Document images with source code

-- -- --

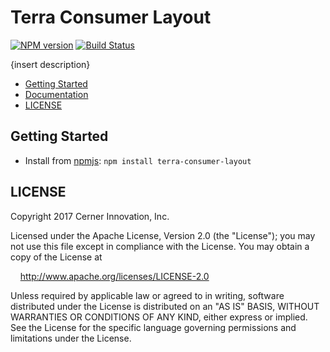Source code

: # Terra Consumer Layout


[![NPM version](http://img.shields.io/npm/v/terra-consumer-layout.svg)](https://www.npmjs.org/package/terra-consumer-layout)
[![Build Status](https://travis-ci.org/cerner/terra-consumer.svg?branch=master)](https://travis-ci.org/cerner/terra-consumer)

{insert description}

- [Getting Started](#getting-started)
- [Documentation](https://github.com/cerner/terra-consumer/tree/master/packages/terra-consumer-layout/docs)
- [LICENSE](#license)

## Getting Started

- Install from [npmjs](https://www.npmjs.com): `npm install terra-consumer-layout`

## LICENSE

Copyright 2017 Cerner Innovation, Inc.

Licensed under the Apache License, Version 2.0 (the "License"); you may not use this file except in compliance with the License. You may obtain a copy of the License at

&nbsp;&nbsp;&nbsp;&nbsp;http://www.apache.org/licenses/LICENSE-2.0

Unless required by applicable law or agreed to in writing, software distributed under the License is distributed on an "AS IS" BASIS, WITHOUT WARRANTIES OR CONDITIONS OF ANY KIND, either express or implied. See the License for the specific language governing permissions and limitations under the License.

-- -- --

WHAT THIS TASK INVOLVES: Above are the entries. Copy exactly the part that opens with the line containing "- [LICENSE](#license)" and closes with the line containing "Licensed under the", and no more.

TASK SOLUTION:
- [LICENSE](#license)

## Getting Started

- Install from [npmjs](https://www.npmjs.com): `npm install terra-consumer-layout`

## LICENSE

Copyright 2017 Cerner Innovation, Inc.

Licensed under the Apache License, Version 2.0 (the "License"); you may not use this file except in compliance with the License. You may obtain a copy of the License at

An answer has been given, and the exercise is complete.